Implement the Boyer-Moore String Matching Algorithm

The Boyer-Moore algorithm is a highly efficient string-searching algorithm. Unlike naive string search, which checks every possible position, Boyer-Moore uses heuristics to skip characters and reduce the number of comparisons. This makes it particularly useful for searching large texts for relatively short patterns. This post will guide you through implementing the Boyer-Moore algorithm in Python.

Understanding the Heuristics

The algorithm’s efficiency stems from two key heuristics:

Bad Character Heuristic: If a mismatch occurs at a character c in the pattern, the algorithm shifts the pattern to the right until either:
- c appears in the pattern at or to the right of the mismatch position, or
- the end of the pattern is reached.
Good Suffix Heuristic: If a mismatch occurs, the algorithm examines the suffix of the pattern that matches the text.
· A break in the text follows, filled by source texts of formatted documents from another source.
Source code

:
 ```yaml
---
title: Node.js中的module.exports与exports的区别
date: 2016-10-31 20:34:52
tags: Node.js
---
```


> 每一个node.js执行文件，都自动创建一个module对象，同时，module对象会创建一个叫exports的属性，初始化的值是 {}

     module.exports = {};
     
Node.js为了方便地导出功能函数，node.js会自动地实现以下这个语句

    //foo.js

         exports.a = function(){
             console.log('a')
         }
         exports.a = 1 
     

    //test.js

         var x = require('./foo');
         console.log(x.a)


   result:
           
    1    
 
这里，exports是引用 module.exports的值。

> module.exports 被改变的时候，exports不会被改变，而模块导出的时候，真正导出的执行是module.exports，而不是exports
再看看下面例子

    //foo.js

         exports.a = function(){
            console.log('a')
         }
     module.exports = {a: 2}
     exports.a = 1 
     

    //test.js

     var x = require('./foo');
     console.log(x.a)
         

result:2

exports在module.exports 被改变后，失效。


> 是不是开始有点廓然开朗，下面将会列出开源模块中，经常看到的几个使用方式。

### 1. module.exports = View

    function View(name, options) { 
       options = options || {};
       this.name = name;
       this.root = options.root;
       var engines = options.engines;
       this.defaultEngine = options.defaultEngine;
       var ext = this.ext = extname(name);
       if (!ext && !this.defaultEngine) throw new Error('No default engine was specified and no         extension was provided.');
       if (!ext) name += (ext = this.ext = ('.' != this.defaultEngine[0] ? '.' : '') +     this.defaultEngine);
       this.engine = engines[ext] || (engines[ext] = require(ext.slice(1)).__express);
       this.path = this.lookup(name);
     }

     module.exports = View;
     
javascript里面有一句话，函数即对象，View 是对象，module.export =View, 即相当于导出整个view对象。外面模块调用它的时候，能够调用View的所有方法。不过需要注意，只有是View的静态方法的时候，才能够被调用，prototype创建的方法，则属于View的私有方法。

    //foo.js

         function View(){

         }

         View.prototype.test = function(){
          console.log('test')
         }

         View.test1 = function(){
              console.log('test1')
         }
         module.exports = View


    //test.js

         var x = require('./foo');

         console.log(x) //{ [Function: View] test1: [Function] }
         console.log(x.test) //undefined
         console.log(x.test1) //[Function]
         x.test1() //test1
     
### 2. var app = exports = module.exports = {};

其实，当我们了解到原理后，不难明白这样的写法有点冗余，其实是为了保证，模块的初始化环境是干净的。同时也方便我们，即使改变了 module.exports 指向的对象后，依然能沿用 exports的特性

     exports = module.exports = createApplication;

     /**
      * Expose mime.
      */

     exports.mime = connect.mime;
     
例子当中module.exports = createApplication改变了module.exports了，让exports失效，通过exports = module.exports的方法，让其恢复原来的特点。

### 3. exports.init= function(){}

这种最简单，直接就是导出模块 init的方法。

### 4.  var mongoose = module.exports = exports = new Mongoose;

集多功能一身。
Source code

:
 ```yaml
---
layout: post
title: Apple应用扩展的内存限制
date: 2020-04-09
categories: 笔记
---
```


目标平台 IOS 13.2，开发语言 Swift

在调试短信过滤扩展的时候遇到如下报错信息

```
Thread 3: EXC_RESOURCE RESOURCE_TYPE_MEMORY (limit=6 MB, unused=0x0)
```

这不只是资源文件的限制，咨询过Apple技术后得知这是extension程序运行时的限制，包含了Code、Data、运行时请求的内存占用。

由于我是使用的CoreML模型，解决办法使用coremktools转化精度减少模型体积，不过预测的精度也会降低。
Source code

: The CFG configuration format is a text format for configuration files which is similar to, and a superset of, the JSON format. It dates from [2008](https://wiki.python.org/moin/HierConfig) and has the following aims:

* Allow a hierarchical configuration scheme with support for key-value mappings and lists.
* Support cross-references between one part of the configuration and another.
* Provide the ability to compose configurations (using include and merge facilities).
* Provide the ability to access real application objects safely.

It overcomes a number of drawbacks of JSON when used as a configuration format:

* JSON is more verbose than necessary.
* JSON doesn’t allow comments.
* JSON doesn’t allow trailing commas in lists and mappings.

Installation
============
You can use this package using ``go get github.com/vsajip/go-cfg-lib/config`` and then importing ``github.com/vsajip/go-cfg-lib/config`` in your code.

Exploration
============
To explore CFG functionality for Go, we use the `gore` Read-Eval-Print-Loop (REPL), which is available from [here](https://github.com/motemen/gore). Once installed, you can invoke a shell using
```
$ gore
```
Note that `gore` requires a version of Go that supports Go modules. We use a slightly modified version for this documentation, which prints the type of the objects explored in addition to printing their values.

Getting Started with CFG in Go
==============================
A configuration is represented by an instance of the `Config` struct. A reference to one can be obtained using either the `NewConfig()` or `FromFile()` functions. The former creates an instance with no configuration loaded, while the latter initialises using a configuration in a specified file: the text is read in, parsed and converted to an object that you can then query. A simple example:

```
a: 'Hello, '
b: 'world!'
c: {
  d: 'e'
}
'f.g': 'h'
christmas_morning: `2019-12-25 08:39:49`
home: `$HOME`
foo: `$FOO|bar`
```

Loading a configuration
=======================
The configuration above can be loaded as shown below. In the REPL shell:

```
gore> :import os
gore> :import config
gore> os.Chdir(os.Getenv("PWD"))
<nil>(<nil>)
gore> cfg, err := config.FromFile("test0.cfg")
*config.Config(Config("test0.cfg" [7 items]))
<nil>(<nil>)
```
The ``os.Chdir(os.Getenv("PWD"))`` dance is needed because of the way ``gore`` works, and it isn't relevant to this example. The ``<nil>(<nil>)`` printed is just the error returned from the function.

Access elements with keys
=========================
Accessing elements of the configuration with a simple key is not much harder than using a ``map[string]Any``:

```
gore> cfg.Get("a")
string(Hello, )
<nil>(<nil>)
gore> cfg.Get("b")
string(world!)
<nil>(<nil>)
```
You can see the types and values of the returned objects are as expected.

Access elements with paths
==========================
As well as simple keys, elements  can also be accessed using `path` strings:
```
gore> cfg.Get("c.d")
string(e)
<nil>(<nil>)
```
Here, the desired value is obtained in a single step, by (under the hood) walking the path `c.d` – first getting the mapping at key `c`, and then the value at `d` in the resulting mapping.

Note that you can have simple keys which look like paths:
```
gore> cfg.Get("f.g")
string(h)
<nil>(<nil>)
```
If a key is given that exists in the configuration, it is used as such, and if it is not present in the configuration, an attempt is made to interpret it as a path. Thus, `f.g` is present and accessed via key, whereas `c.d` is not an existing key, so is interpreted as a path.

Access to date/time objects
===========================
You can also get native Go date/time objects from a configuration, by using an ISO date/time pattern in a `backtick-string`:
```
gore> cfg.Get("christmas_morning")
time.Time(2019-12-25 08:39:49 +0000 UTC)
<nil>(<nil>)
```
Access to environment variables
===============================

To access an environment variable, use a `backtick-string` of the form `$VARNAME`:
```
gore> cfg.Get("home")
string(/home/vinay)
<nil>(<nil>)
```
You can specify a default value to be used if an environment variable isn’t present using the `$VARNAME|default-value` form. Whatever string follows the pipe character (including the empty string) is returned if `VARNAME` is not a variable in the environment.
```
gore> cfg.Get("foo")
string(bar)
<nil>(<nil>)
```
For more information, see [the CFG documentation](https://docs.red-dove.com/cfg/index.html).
It then shifts the pattern based on the occurrences of this matching suffix within the pattern itself.

Python Implementation

Let’s break down a Python implementation of the Boyer-Moore algorithm:

def boyer_moore(text, pattern):
    """
    Implements the Boyer-Moore string matching algorithm.

    Args:
        text: The text to search within.
        pattern: The pattern to search for.

    Returns:
        A list of indices where the pattern is found in the text.  Returns an empty list if no matches are found.
    """

    m = len(pattern)
    n = len(text)
    if m > n:
        return []  # Pattern is longer than the text

    # Preprocessing: Create bad character and good suffix tables
    bad_char = {}
    for i in range(m - 1):
        bad_char[pattern[i]] = m - 1 - i

    suffix = {}
    for i in range(m):
        suffix[i] = m

    for i in range(m - 1):
        j = i
        k = 0
        while j >= 0 and pattern[j] == pattern[m - 1 - k]:
            j -= 1
            k += 1
            suffix[k] = j + 1

    for i in range(m - 1):
      j=m-1-i
      k=1
      while k <= m-1-i and j<m-1:
        if pattern[j]==pattern[m-1-k]:
            suffix[k]=j+1
            j=j-1
            k=k+1
        else:
            break

    # Search
    occurrences = []
    i = 0
    while i <= n - m:
        j = m - 1
        while j >= 0 and pattern[j] == text[i + j]:
            j -= 1
        if j == -1:
            occurrences.append(i)
            i += 1  # Shift by one after a match
        else:
            shift = 0
            if text[i + j] in bad_char:
                shift = max(shift, j - bad_char[text[i + j]])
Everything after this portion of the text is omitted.